I’m opening a forum system to enhance discussion, and make it easier to see the most recent comments across all older posts, so people can reply to one another more easily. Blogs are blog-article centric, whereas forums are forum-post-centric. Put another way, blogs are good at one-to-many conversations, forums are good at many-to-many.
Why forums at pwnwear?
A few reasons related to pwnwear:
I’m noticing a lot more of you guys are talking to one another, and not just me, there are good side-conversations going on which are often really important and interesting. But they’re harder to find, and harder to have in the first place, with a comment-based system.
It’d be nice to have forums during levelling and raiding Cataclysm when there is less theorycraft OPs to write, and more chatty discussion.
I wanted a forum system that allowed maths theorycrafters to use Latex (for complex formulas), so I have enabled that feature too.
I also think forums are a good structure for presenting information because of the list nature of thread titles, and with good forum categories it can be easier to find content.
To replace Twitter. I often tweet little snippets of info which then disappear into the abyss of twitterdom. Forums would let me write very small but useful posts, which are neatly organised and don't vanish 30 minutes later.

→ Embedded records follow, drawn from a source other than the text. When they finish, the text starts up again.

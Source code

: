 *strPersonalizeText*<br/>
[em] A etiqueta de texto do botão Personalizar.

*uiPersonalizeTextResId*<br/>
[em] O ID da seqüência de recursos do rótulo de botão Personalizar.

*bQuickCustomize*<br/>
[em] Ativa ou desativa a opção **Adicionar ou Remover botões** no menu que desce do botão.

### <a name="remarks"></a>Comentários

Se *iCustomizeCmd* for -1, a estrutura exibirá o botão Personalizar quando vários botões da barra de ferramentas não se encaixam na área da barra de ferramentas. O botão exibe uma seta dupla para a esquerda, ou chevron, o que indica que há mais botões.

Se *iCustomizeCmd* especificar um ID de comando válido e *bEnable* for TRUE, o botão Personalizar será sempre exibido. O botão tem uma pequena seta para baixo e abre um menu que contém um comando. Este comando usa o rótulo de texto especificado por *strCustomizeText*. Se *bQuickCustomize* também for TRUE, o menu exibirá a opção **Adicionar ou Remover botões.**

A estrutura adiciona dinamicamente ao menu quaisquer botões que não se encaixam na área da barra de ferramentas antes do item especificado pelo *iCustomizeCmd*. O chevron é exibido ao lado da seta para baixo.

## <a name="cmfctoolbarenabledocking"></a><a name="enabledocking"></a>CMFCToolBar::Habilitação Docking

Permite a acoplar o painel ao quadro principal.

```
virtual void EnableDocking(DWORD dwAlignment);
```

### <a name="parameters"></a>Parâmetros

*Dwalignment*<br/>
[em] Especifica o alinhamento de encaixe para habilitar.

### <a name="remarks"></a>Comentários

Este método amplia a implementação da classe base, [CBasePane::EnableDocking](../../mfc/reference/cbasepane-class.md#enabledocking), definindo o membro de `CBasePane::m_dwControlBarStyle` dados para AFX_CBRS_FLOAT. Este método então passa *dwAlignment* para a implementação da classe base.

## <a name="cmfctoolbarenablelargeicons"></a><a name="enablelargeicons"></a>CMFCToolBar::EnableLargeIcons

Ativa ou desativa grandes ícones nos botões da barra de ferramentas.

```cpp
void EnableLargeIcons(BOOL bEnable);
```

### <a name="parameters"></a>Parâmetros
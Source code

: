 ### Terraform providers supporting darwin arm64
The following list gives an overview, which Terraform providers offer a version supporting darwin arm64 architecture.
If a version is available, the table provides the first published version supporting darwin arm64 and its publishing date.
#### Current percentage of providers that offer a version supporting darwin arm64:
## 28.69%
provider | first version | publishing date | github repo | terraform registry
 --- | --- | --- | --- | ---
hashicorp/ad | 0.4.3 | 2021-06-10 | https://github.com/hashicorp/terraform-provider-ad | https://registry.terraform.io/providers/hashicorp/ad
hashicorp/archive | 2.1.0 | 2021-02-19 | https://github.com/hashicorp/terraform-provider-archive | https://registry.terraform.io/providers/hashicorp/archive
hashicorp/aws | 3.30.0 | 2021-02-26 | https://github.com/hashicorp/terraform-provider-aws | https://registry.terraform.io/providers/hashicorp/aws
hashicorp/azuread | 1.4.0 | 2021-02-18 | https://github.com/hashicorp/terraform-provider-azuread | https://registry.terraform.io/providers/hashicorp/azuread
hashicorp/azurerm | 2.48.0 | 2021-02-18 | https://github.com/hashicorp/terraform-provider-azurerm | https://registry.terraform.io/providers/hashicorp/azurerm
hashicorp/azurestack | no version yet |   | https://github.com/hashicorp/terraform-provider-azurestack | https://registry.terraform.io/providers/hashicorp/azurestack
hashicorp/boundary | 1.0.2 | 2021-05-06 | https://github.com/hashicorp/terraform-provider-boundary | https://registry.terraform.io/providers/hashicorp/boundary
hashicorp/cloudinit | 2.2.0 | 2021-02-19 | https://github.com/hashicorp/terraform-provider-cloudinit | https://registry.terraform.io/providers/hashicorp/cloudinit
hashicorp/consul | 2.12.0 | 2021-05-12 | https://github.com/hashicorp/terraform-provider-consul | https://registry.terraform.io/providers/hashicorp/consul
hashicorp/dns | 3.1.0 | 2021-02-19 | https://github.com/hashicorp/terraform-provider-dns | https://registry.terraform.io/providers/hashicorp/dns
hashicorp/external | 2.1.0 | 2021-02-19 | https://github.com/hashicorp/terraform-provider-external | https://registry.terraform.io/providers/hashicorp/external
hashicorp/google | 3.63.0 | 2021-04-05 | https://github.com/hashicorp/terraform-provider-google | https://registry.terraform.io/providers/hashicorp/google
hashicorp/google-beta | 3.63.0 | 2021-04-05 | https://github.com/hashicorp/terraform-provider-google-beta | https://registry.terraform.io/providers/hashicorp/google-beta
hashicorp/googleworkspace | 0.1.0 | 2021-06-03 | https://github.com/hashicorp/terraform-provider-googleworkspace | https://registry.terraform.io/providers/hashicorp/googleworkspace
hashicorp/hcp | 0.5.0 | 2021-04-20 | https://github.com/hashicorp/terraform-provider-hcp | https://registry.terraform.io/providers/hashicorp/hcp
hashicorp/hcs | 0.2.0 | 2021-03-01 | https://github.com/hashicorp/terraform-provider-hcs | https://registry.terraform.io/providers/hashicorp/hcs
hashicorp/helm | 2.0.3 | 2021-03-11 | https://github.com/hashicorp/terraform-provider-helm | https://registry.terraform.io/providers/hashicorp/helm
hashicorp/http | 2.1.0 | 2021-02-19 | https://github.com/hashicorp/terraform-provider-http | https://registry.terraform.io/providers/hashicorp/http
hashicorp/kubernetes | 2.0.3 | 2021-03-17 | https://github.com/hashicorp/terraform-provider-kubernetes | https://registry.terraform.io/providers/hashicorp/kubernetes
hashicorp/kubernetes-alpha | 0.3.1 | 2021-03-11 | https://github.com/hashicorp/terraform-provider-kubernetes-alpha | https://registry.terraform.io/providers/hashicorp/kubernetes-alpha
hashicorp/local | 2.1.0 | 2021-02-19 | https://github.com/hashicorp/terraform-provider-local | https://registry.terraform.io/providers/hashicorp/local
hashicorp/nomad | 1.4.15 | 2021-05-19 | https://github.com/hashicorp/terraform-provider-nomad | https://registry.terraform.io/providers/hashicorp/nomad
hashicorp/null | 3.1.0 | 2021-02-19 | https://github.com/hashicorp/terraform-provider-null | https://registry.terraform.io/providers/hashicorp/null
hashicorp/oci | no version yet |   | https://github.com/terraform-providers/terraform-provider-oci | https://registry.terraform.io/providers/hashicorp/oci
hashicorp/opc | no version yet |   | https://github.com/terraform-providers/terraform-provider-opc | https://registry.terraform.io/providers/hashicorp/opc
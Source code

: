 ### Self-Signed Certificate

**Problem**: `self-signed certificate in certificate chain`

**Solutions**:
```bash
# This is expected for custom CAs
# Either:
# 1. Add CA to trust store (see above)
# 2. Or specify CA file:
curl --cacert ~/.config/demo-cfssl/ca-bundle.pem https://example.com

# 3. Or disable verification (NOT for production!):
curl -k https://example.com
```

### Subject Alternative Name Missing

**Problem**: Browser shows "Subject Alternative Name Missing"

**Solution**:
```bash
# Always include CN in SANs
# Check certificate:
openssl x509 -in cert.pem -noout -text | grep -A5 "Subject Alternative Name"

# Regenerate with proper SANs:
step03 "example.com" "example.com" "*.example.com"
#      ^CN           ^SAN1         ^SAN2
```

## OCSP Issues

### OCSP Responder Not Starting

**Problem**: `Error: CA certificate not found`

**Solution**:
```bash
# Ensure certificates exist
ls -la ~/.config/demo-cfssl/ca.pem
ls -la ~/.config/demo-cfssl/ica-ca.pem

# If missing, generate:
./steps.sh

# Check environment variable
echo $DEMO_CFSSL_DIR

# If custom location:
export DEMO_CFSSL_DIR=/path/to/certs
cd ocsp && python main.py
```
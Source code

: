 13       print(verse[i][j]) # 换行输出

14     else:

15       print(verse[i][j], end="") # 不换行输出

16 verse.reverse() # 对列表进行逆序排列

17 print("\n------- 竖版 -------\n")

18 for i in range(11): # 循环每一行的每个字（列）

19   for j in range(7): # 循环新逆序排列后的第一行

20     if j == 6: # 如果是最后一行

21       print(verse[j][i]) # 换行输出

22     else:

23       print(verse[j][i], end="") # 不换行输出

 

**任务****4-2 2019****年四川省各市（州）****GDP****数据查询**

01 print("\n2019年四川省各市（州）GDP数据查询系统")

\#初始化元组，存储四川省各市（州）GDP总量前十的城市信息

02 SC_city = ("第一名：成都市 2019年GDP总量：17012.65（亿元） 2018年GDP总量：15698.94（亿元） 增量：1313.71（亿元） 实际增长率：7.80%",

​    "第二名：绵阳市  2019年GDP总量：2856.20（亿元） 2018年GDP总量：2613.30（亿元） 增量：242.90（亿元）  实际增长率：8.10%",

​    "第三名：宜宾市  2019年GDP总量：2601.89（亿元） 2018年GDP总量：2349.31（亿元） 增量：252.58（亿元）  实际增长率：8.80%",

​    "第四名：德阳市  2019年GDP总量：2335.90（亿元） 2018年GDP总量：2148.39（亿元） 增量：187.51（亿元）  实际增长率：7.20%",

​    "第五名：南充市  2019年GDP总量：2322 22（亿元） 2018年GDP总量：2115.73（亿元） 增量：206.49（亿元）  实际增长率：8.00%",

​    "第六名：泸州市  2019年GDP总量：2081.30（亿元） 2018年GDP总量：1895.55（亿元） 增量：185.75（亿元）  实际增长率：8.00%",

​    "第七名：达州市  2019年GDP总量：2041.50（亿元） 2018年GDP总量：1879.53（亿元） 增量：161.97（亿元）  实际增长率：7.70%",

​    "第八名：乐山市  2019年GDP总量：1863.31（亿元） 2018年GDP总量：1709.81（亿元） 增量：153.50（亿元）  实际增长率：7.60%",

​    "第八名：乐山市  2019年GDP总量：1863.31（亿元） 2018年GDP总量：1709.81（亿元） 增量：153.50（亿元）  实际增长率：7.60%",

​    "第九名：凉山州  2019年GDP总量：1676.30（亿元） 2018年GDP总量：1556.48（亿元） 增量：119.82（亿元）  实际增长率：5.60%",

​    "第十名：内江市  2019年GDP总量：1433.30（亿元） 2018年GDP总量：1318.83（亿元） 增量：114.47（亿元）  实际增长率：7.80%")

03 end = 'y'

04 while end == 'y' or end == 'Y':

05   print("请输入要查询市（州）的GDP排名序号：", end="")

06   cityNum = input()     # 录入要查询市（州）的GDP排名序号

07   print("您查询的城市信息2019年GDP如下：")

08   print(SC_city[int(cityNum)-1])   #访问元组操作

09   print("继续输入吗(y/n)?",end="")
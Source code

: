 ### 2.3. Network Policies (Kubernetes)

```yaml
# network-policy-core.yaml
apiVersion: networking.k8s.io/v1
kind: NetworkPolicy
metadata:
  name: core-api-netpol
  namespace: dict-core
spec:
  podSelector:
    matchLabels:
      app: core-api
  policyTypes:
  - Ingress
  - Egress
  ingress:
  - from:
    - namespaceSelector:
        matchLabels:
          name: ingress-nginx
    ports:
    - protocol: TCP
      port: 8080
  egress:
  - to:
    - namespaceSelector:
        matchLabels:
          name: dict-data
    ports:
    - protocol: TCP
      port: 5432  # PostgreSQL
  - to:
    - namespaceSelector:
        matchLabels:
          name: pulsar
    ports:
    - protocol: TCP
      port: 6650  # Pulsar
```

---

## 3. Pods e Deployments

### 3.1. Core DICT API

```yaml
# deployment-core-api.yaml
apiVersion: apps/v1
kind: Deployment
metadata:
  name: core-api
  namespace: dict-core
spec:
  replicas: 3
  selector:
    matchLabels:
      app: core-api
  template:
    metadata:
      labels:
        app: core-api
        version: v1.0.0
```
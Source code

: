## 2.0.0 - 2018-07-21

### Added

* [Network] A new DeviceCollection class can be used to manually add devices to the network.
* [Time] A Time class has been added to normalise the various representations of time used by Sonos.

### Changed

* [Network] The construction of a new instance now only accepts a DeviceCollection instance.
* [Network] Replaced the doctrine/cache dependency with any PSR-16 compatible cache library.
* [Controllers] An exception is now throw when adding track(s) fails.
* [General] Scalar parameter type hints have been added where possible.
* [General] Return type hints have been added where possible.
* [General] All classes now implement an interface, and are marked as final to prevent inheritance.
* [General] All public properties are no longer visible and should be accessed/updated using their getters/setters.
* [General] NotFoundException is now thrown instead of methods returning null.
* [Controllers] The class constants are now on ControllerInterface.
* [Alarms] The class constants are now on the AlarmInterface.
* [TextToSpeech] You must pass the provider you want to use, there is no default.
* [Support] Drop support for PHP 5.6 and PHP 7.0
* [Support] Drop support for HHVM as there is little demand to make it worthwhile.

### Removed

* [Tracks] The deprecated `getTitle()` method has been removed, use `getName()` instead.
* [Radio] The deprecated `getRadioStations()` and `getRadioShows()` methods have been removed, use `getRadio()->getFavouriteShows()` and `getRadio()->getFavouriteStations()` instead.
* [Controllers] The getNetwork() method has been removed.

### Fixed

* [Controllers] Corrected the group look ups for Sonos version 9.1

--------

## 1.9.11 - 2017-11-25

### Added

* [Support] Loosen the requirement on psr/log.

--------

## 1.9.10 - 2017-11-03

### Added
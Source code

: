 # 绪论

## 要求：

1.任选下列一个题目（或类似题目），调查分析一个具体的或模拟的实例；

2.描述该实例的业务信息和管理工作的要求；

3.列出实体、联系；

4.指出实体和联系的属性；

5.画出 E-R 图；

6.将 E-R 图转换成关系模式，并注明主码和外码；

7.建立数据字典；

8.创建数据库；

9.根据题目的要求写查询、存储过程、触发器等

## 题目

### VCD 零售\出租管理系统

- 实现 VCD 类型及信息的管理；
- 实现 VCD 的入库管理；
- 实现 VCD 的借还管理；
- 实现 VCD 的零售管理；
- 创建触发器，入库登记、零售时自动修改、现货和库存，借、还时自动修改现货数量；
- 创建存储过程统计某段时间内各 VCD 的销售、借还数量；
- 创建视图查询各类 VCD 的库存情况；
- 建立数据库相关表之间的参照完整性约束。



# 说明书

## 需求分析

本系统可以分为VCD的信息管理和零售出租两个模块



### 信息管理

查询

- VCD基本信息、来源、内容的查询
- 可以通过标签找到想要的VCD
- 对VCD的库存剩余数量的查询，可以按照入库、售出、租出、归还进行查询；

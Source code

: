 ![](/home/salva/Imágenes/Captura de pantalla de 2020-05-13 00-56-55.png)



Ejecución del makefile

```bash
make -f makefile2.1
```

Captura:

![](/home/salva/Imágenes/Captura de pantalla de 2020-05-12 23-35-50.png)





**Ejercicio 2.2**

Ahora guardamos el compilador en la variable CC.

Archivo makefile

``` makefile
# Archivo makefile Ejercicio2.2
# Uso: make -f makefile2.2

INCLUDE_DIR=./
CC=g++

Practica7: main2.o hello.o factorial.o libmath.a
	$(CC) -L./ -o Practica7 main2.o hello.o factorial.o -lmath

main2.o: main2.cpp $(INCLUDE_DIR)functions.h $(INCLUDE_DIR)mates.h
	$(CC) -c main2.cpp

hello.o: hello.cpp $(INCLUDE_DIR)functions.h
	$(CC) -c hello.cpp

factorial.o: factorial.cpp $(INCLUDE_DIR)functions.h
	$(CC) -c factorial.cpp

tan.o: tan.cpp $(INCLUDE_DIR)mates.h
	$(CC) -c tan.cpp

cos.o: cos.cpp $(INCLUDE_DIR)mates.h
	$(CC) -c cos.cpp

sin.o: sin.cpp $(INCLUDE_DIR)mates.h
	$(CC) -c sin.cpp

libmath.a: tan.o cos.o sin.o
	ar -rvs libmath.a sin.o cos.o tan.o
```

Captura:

Forums easily allow you to author a post and maintain it, on a particular topic you're interested in. You can then own the OP. Whilst I will still write most of the content, forums allow others to easily contribute to DK tanking community. This last point, community, normally is something I’d have looked for on other sites’ forums, which takes me to another reason I’m opening forums here.
The decline of deathknight.info:
Lastly, my home forums since before WotLK are not so healthy. Since deciding to make a Death Knight my main before WotLK was released, I’ve been active at deathknight.info. Now, those forums have a declining activity level, but worse is that the site’s not being given the love it deserves by the new owner, and it the volunteer community are keeping it afloat. I’ve really done my best to rejuvenate the site, even organising volunteer bloggers to write for the front page. That fizzled because blogging isn’t easy and people lose interest. The owner hasn’t even changed the ad banners, never posts nor even moderates; the site is neglected and has less traffic every month.
(Update: In fact, a few days after posting on dkinfo about our departure (many tanks came across at the same time), he hasn't responded. I knew the didn't moderate the forums, but he's not even reading them. I've also edited this post to reflect that my comrades-in-arms are here too now).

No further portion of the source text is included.